= Task brief =
Lines outside the range are not wanted. Give again exactly the lines between the line holding "once again geolocated each address." and the line holding "found was correct", inclusive, from the listing below.
--- Record extracts Enclosed Below ---
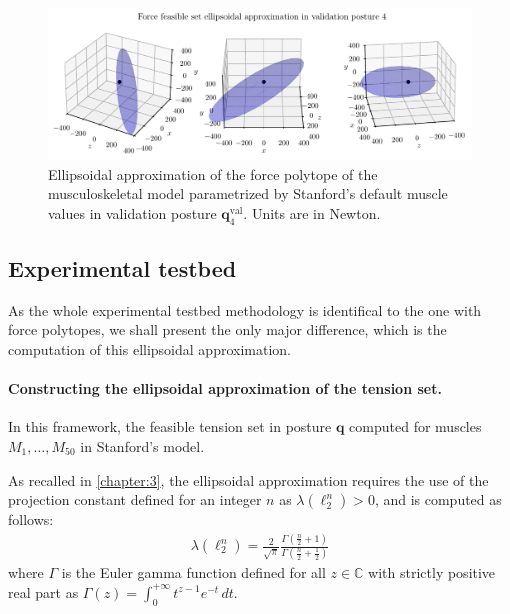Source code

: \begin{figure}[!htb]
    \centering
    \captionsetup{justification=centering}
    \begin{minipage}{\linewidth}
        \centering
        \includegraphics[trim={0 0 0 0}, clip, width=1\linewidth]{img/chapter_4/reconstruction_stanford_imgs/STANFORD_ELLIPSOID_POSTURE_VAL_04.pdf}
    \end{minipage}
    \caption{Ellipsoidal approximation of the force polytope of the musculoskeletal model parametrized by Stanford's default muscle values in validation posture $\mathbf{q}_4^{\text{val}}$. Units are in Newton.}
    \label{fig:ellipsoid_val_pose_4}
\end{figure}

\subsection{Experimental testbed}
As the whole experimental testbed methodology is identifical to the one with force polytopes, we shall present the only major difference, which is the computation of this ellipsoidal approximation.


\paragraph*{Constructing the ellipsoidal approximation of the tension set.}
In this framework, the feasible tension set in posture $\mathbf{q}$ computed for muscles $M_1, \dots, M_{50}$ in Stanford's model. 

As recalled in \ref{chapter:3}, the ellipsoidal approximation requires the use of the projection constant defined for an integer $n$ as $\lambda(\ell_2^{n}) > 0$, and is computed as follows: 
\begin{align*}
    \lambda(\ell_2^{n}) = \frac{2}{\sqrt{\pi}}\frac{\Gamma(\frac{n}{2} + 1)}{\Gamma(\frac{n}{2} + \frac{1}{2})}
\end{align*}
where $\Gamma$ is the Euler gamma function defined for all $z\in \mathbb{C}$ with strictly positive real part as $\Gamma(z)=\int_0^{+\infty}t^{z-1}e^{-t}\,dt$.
--- End of Enclosed Record extracts ---
--- Record extracts Enclosed Below ---
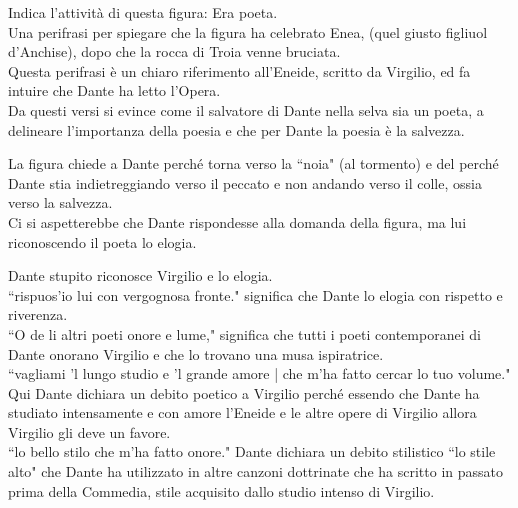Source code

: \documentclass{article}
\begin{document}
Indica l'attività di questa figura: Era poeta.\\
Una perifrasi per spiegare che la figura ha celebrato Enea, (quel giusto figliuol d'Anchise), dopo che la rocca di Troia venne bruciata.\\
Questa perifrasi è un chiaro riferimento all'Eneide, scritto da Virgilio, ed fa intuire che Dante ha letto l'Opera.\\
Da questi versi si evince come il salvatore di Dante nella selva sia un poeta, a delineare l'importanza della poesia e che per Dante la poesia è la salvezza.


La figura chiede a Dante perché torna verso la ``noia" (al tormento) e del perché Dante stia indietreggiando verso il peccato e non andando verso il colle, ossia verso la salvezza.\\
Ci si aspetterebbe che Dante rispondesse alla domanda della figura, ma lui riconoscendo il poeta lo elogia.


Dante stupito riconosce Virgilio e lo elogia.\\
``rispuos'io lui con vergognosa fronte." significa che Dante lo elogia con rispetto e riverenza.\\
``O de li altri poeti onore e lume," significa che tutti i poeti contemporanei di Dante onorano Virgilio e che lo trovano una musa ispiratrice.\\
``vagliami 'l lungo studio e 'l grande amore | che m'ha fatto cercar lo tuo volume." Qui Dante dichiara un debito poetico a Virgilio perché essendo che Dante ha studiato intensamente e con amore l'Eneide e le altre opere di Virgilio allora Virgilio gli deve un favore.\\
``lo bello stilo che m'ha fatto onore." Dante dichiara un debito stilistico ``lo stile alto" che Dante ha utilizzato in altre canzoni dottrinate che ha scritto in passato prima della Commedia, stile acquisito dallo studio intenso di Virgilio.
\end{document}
--- End of Enclosed Record extracts ---
--- Record extracts Enclosed Below ---
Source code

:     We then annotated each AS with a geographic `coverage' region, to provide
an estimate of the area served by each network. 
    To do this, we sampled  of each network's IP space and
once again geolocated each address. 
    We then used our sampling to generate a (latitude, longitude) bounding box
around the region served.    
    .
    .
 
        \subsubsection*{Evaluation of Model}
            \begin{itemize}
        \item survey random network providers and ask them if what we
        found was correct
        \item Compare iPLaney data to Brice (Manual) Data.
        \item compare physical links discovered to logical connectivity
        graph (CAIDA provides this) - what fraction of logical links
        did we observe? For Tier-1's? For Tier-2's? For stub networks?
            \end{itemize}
--- End of Enclosed Record extracts ---
= Reply =
once again geolocated each address. 
    We then used our sampling to generate a (latitude, longitude) bounding box
around the region served.    
    .
    .
 
        \subsubsection*{Evaluation of Model}
            \begin{itemize}
        \item survey random network providers and ask them if what we
        found was correct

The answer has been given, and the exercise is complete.